1) Among parous women.

Increasing absolute dense area was associated with a greater risk of breast cancer after we adjusted for potential confounding factors among premenopausal women (ORtertile 3 vs 1 = 2.01, 95% CI = 1.45 to 2.77) and postmenopausal women (ORquintile 5 vs 1 = 2.19; 95% CI = 1.65 to 2.89) (Tables 3 and 4). In contrast, increasing absolute nondense area was associated with a decreased risk of breast cancer among premenopausal women (ORtertile 3 vs 1 = 0.51, 95% CI = 0.36 to 0.72) and postmenopausal women (ORquintile 5 vs 1 = 0.46; 95% CI = 0.34 to 0.62). When we additionally mutually adjusted for absolute dense area and absolute nondense area, the results were generally similar. Among both pre- and postmenopausal women, the percentage dense area was most strongly associated with breast cancer. We found no significant interactions between absolute dense area, absolute nondense area, or percentage dense area and BMI among premenopausal or postmenopausal women (all P-values > 0.05).

Table 3

Odds ratios for breast cancer according to tertiles of different premenopausal mammographic characteristics among 464 cases and 998 controls

	Odds Ratios and 95% Confidence Intervals
Mammographic characteristics	Cases	Controls	Model 11		Model 22		Model 33
Absolute dense area, tertiles
1	113	330	1.00		1.00		1.00
2	156	339	1.43	(1.07-1.92)	1.40	(1.04-1.88)	1.39	(1.03-1.87)
3	195	329	2.07	(1.52-2.84)	2.01	(1.45-2.77)	2.05	(1.48-2.84)
Absolute non-dense area, tertiles
1	192	330	1.00		1.00		1.00
2	153	339	0.77	(0.59-1.01)	0.72	(0.54-0.95)	0.69	(0.52-0.92)
3	119	329	0.62	(0.47-0.83)	0.51	(0.36-0.72)	0.50	(0.35-0.71)
Percent dense area, tertiles
1	95	330	1.00		1.00		N/A
2	167	339	1.75	(1.30-2.36)	1.95	(1.41-2.69)
3	202	329	2.18	(1.62-2.92)	2.72	(1.93-3.83)
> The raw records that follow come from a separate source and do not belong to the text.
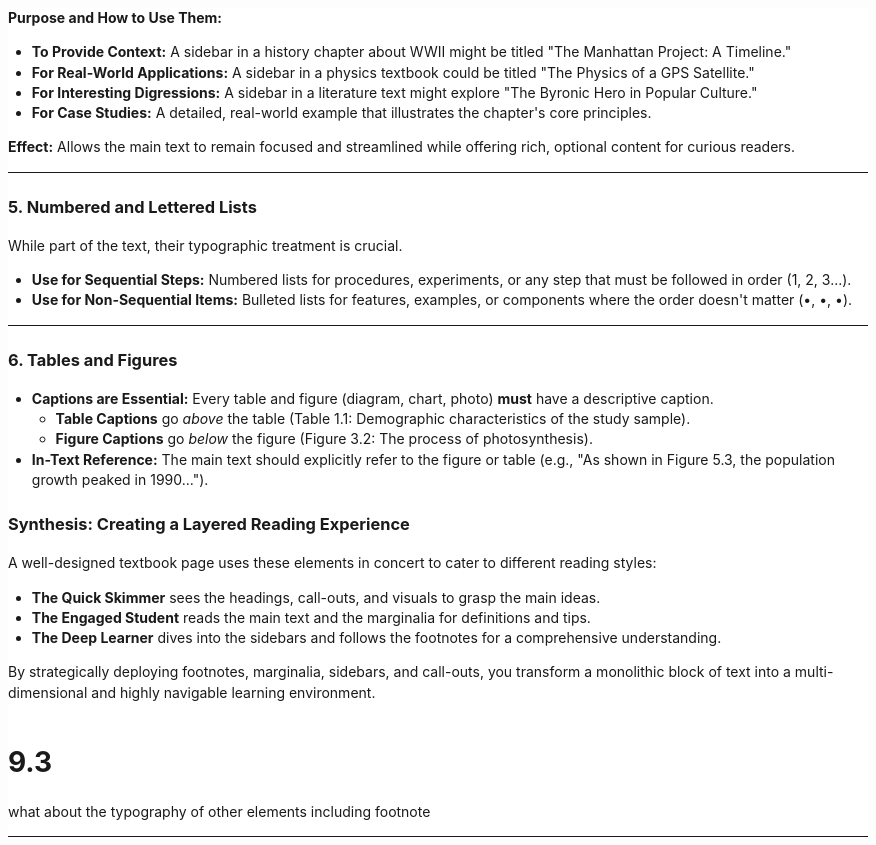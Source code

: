 **Purpose and How to Use Them:**

- **To Provide Context:** A sidebar in a history chapter about WWII might be titled "The Manhattan Project: A Timeline."
- **For Real-World Applications:** A sidebar in a physics textbook could be titled "The Physics of a GPS Satellite."
- **For Interesting Digressions:** A sidebar in a literature text might explore "The Byronic Hero in Popular Culture."
- **For Case Studies:** A detailed, real-world example that illustrates the chapter's core principles.

**Effect:** Allows the main text to remain focused and streamlined while offering rich, optional content for curious readers.

---

### 5. Numbered and Lettered Lists

While part of the text, their typographic treatment is crucial.

- **Use for Sequential Steps:** Numbered lists for procedures, experiments, or any step that must be followed in order (1, 2, 3...).
- **Use for Non-Sequential Items:** Bulleted lists for features, examples, or components where the order doesn't matter (•, •, •).

---

### 6. Tables and Figures

- **Captions are Essential:** Every table and figure (diagram, chart, photo) **must** have a descriptive caption.
  - **Table Captions** go _above_ the table (Table 1.1: Demographic characteristics of the study sample).
  - **Figure Captions** go _below_ the figure (Figure 3.2: The process of photosynthesis).
- **In-Text Reference:** The main text should explicitly refer to the figure or table (e.g., "As shown in Figure 5.3, the population growth peaked in 1990...").

### Synthesis: Creating a Layered Reading Experience

A well-designed textbook page uses these elements in concert to cater to different reading styles:

- **The Quick Skimmer** sees the headings, call-outs, and visuals to grasp the main ideas.
- **The Engaged Student** reads the main text and the marginalia for definitions and tips.
- **The Deep Learner** dives into the sidebars and follows the footnotes for a comprehensive understanding.

By strategically deploying footnotes, marginalia, sidebars, and call-outs, you transform a monolithic block of text into a multi-dimensional and highly navigable learning environment.

# 9.3

what about the typography of other elements including footnote

---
1) Adjusted for age at mammography (continuous), study (Nurses' Health Study, Nurses' Health Study II).

2) Adjusted for age at mammography (continuous), study (Nurses' Health Study, Nurses' Health Study II), age at menarche (< 12, 12-13, ≥ 14), family history of breast cancer (yes, no), parity + age at first birth (nulliparous, < 3 children age < 26, < 3 children age ≥ 26, ≥ 3 children age < 26, ≥ 3 children age ≥ 26), body mass index (< 20, 20-< 22.5, 22.5-< 25, 25-< 27.5, 27.5-< 30, 30-< 32.5, 32.5-< 35, ≥ 35 kg/m2), and alcohol use (0, < 5, 5-< 15, ≥ 15 g/day, unknown).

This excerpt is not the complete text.